Note that the vertical order of the branches is not important.

Select File > Save. The scenario is complete. It is not active, however, until you enable it and then copy it to your live site (see Enabling and Disabling Scenarios).

A Note About Scenarios with More than One Segment

Scenarios can contain as many segments as you require. However, it is important to note that there is no physical connection between separate segments in the same scenario; visitors do not pass from the end of one segment to the beginning of the next. The advantage of including more than one segment in a scenario is organizational: you can give the scenario a meaningful name (for example, “promotions”) and then keep all segments related to that subject in the same scenario.

To add a new segment to a scenario, select Edit > Add Segment.

By default, the segments in a scenario are not processed in any specific order. For example, if two segments contain the same element (for example, a Registers element), you cannot by default control which segment will be triggered first; the order depends on variables such as the number of scenario servers that are waiting for events and the speed with which each one processes the events it receives. (For more information, refer to the ATG Personalization Programming Guide.) You can change this behavior, however, by specifying a priority level for each segment. If two segments contain the same element, the element within the segment with the higher priority level is triggered first.

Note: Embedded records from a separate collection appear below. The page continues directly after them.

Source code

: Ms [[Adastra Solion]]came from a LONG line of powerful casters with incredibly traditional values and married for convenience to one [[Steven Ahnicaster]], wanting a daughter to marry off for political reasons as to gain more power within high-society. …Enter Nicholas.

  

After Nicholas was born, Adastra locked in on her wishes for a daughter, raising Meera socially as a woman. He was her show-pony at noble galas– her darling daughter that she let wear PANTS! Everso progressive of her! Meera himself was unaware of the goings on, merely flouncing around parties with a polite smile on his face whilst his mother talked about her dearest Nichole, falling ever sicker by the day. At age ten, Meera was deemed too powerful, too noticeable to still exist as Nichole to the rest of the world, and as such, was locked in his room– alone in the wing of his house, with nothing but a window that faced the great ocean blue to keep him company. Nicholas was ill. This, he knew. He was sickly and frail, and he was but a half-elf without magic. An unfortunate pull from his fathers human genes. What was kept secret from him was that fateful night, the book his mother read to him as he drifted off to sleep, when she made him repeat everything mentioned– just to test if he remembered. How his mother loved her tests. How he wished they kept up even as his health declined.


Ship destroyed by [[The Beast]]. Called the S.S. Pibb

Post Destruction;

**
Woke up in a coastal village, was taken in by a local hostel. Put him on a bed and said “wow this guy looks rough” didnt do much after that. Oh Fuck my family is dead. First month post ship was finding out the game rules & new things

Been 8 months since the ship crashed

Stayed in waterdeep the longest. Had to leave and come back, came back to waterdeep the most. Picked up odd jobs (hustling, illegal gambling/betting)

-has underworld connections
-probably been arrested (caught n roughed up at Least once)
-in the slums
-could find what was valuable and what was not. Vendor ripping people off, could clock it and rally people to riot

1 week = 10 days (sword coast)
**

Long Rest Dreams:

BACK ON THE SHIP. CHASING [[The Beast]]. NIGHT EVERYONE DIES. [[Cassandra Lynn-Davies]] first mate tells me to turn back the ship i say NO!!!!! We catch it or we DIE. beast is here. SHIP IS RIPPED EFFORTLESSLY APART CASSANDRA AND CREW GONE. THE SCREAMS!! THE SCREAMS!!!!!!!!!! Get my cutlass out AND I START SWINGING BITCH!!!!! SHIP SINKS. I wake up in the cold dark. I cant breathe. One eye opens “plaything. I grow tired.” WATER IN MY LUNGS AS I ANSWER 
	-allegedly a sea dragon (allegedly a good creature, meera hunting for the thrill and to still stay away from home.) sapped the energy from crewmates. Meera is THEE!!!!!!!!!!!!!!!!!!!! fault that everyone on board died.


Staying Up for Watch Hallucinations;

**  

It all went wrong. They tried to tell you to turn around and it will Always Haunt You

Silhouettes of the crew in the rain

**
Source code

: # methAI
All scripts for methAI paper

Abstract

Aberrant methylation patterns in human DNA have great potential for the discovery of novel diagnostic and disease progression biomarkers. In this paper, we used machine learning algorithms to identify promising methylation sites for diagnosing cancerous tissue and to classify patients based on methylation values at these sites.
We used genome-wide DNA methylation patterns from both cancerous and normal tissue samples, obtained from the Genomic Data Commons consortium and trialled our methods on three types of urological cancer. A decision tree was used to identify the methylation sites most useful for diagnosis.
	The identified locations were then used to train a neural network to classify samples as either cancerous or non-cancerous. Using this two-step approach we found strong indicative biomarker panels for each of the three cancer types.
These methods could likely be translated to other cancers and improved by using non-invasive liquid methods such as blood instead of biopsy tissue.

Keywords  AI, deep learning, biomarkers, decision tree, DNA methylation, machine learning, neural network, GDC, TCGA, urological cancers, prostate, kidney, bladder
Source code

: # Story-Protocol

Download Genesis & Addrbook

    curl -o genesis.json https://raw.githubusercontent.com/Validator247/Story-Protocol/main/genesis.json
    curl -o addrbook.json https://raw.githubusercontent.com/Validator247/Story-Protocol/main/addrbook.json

Consider the following example:

Between the dates shown in the New Member Email segment, both segments are waiting for a site visitor to register as a new member. However, the priority level of the second segment is higher, so the Registers element in the second segment is processed first.

To set a segment’s priority level, perform the following steps:

  1. Right-click the segment’s name.

  2. Select Set Segment Priority from the pop-up menu.

  3. Type the priority level for this segment. The default value is 0. You can enter negative as well as positive values. Higher values take priority; for example, a segment with priority 2 is processed before segments with priority 0 or -1.

The segment’s priority level is displayed only if the value is other than 0.

Note that a segment’s priority level applies only within its own scenario.